Abstract:
With a view to providing a beam diaphragm having a large maximum value of aperture opening under a limited profile dimension, the beam diaphragm comprises a pair of control rings having coaxial apertures for the passage of X-rays therethrough and being opposed to each other axially through a spacing and coaxially rotatable independently of each other, a blade positioned between the pair of control rings, and position adjusting means which, in accordance with a relative rotation of the pair of control rings, causes the blade to move toward or away from a common axis of the apertures so as to describe a sectorial plane whose radius increases or decreases continuously.

Description:
BACKGROUND OF THE INVENTION  
       [0001]     The present invention relates to a beam diaphragm and an X-ray imaging apparatus. Particularly, the present invention is concerned with a beam diaphragm for radiating X-rays emitted from an X-ray source to a subject through apertures, as well as an X-ray imaging apparatus provided with the beam diaphragm.  

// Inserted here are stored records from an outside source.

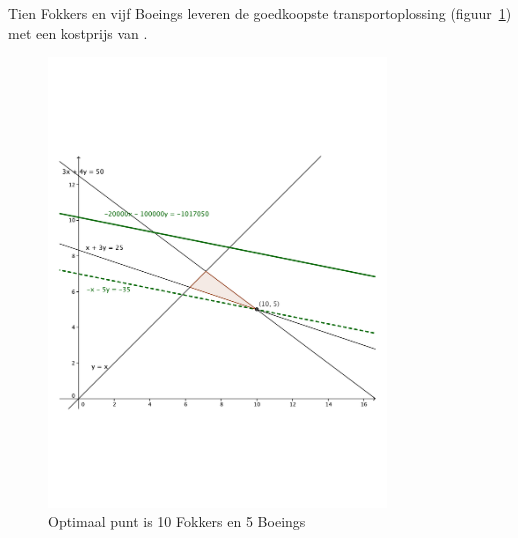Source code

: \begin{Oplossing}{4.3}
    Tien Fokkers en vijf Boeings leveren de goedkoopste transportoplossing (figuur~\ref{fig:deptjaar}) met een kostprijs van .
              \begin{figure}[hbtp]
\centering
\includegraphics[width=0.8\textwidth]{oefeningen/FigurenLP/OefDepvhjaar.pdf}
\caption{Optimaal punt is 10 Fokkers en 5 Boeings}
\label{fig:deptjaar}
\end{figure}
    \clearpage
    
\end{Oplossing}
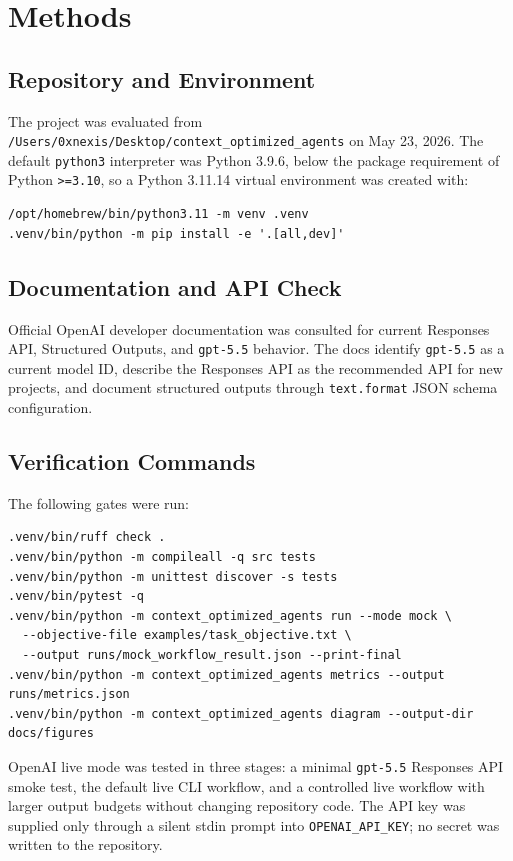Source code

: \documentclass[11pt]{article}
\begin{document}
\section{Methods}

\subsection{Repository and Environment}

The project was evaluated from \texttt{/Users/0xnexis/Desktop/context\_optimized\_agents} on May 23, 2026. The default \texttt{python3} interpreter was Python 3.9.6, below the package requirement of Python \texttt{>=3.10}, so a Python 3.11.14 virtual environment was created with:

\begin{verbatim}
/opt/homebrew/bin/python3.11 -m venv .venv
.venv/bin/python -m pip install -e '.[all,dev]'
\end{verbatim}

\subsection{Documentation and API Check}

Official OpenAI developer documentation was consulted for current Responses API, Structured Outputs, and \texttt{gpt-5.5} behavior. The docs identify \texttt{gpt-5.5} as a current model ID, describe the Responses API as the recommended API for new projects, and document structured outputs through \texttt{text.format} JSON schema configuration.

\subsection{Verification Commands}

The following gates were run:

\begin{verbatim}
.venv/bin/ruff check .
.venv/bin/python -m compileall -q src tests
.venv/bin/python -m unittest discover -s tests
.venv/bin/pytest -q
.venv/bin/python -m context_optimized_agents run --mode mock \
  --objective-file examples/task_objective.txt \
  --output runs/mock_workflow_result.json --print-final
.venv/bin/python -m context_optimized_agents metrics --output runs/metrics.json
.venv/bin/python -m context_optimized_agents diagram --output-dir docs/figures
\end{verbatim}

OpenAI live mode was tested in three stages: a minimal \texttt{gpt-5.5} Responses API smoke test, the default live CLI workflow, and a controlled live workflow with larger output budgets without changing repository code. The API key was supplied only through a silent stdin prompt into \texttt{OPENAI\_API\_KEY}; no secret was written to the repository.
\end{document}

         [0002]     In an X-ray imaging apparatus, X-rays emitted from an X-ray source are radiated to a subject through apertures of a beam diaphragm. The beam diaphragm includes two control rings having apertures of a common axis and being opposed to each other axially through a spacing and rotatable independently of each other, a blade positioned between the two control rings, and position adjusting means which causes the blade to move toward or away from the axis of the apertures in accordance with a difference in rotation between the two control rings (see, for example, Patent Literature 1).  
         [0003]     [Patent Literature 1] 
         [0004]     U.S. Pat. No. 5,689,544 (Columns 3 to 5, FIGS. 1 and 2)  
         [0005]     In the above beam diaphragm, the degree of opening of each aperture decreases when the blade is moved toward the axis of the apertures, and increases when the blade is moved away from the aperture axis.  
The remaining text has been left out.